Rassismus und Vandalismus: Münchner Fußballfeindschaft eskaliert zwischen 1860 und Bayern

Gruppe von Menschen auf einem Fußballfeld mit einer roten und weißen Flagge im Vordergrund, einem Bogen mit der Aufschrift "Bayern München vs Bayern Munich Betting Tips & Preview" im Hintergrund und einer großen Menge im Stadion.

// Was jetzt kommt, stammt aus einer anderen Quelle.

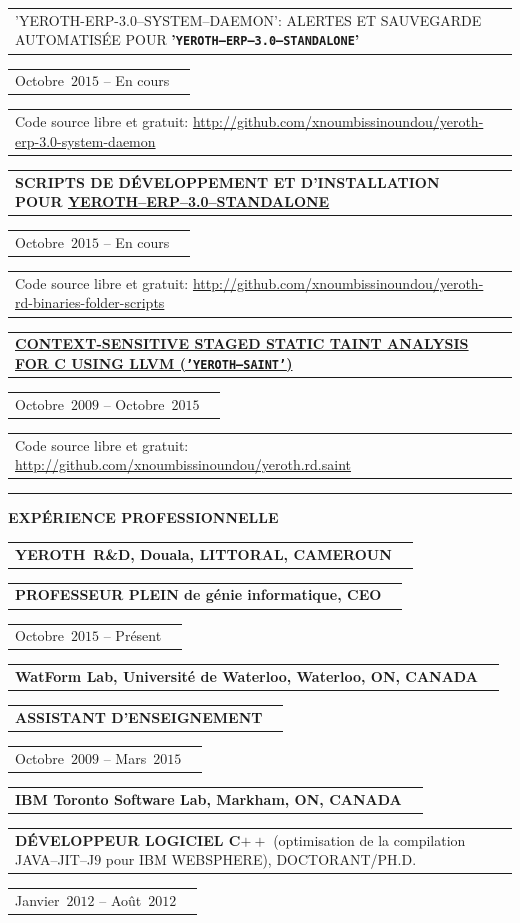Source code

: \documentclass[9pt,a4paper]{article} %
\makeatletter
\newcommand{\yerothrd}{YEROTH~R\&D\xspace}
\newcommand{\headerrow}[2]
{\begin{tabular*}{\linewidth}{l@{\extracolsep{\fill}}r}
	#1 &
	#2 \\
\end{tabular*}}
\newcommand{\headerrowONE}[1]{\headerrow{#1}{}}
\newcommand{\cplusplus}{C$++$\xspace}
\newcommand{\cvitemdate}[2]{#1~$#2$\xspace}
\newcommand{\cvitempositionheld}[1]{\textbf{#1}\xspace}
\makeatother
\begin{document}
\vspace{0.3em}

\headerrowONE{'YEROTH-ERP-3.0--SYSTEM--DAEMON': ALERTES ET SAUVEGARDE AUTOMATISÉE
  POUR \textbf{'\texttt{YEROTH--ERP--3.0--STANDALONE}'}}
  \headerrowONE{\cvitemdate{Octobre}{2015} -- En cours}
\headerrowONE{Code source libre et gratuit: \url{http://github.com/xnoumbissinoundou/yeroth-erp-3.0-system-daemon}}

\vspace{0.3em}

\headerrowONE{\textbf{SCRIPTS DE DÉVELOPPEMENT ET D'INSTALLATION
  POUR 
  \href{http://github.com/xnoumbissinoundou/yeroth-erp-3.0}{\textbf{YEROTH--ERP--3.0--STANDALONE}}}}
  \headerrowONE{\cvitemdate{Octobre}{2015} -- En cours}
\headerrowONE{Code source libre et gratuit: \url{http://github.com/xnoumbissinoundou/yeroth-rd-binaries-folder-scripts}}

\vspace{0.3em}

\headerrowONE{\href{http://archive.org/download/saint_201507/saint.pdf}{\textbf{CONTEXT-SENSITIVE STAGED STATIC TAINT ANALYSIS FOR C USING LLVM (\texttt{'YEROTH--SAINT'})}}}
\headerrowONE{\cvitemdate{Octobre}{2009} -- \cvitemdate{Octobre}{2015}}
\headerrowONE{Code source libre et gratuit: \url{http://github.com/xnoumbissinoundou/yeroth.rd.saint}}
	
	
\vspace{1em}


\hrule
\begin{center}
{\large \textbf{EXPÉRIENCE PROFESSIONNELLE}}
\end{center}

\vspace{0.5em}

\headerrowONE{\textbf{\yerothrd, Douala, LITTORAL, CAMEROUN}}
\headerrowONE{\cvitempositionheld{PROFESSEUR PLEIN de génie informatique, CEO}}
\headerrowONE{\cvitemdate{Octobre}{2015} -- Présent}	

\vspace{0.3em}

\headerrowONE{\textbf{WatForm Lab, Université de Waterloo, Waterloo, ON, CANADA}}	
\headerrowONE{\cvitempositionheld{ASSISTANT D'ENSEIGNEMENT}}
\headerrowONE{\cvitemdate{Octobre}{2009} -- \cvitemdate{Mars}{2015}}
	
\vspace{0.3em}

\headerrowONE{\textbf{IBM Toronto Software Lab, Markham, ON, CANADA}}	
\headerrowONE{\cvitempositionheld{DÉVELOPPEUR LOGICIEL \cplusplus} (optimisation de la compilation JAVA--JIT--J$9$
	pour IBM WEBSPHERE), DOCTORANT/PH.D.}
\headerrowONE{\cvitemdate{Janvier}{2012} -- \cvitemdate{Août}{2012}}	
\end{document}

Rassismus und Vandalismus: Münchner Fußballfeindschaft eskaliert zwischen 1860 und Bayern

Spannungen zwischen Fußballfans in München eskalieren nach Vorfällen zwischen TSV 1860 München und dem FC Bayern

Die Rivalität zwischen den Anhängern des TSV 1860 München und des FC Bayern hat nach einer Reihe von Zwischenfällen eine düstere Wendung genommen. Bei einem jüngsten Spiel wurde ein Spieler rassistisch beleidigt, während Vandalismus am Trainingsgelände des FC Bayern zusätzliche Besorgnis ausgelöst hat. Beide Vereine liegen im Münchner Stadtteil Giesing nur wenige hundert Meter voneinander entfernt – ein Umstand, der die seit Langem schwelenden lokalen Spannungen weiter anheizt.

Das 3:0 des TSV 1860 München gegen Energie Cottbus am 1. November 2025 wurde von einem rassistischen Vorfall überschattet. Justin Butler, ein schwarzer Spieler von Cottbus, berichtete, er habe aus dem Publikum Affenlaute gehört. Der Schiedsrichter unterbrach das Spiel kurzzeitig, doch in den Berichten wurde keine unmittelbare polizeiliche Reaktion dokumentiert. Butler bezeichnete die Beleidigungen später als "traurig und alarmierend" und betonte, dass solches Verhalten im modernen Fußball weiterhin präsent sei.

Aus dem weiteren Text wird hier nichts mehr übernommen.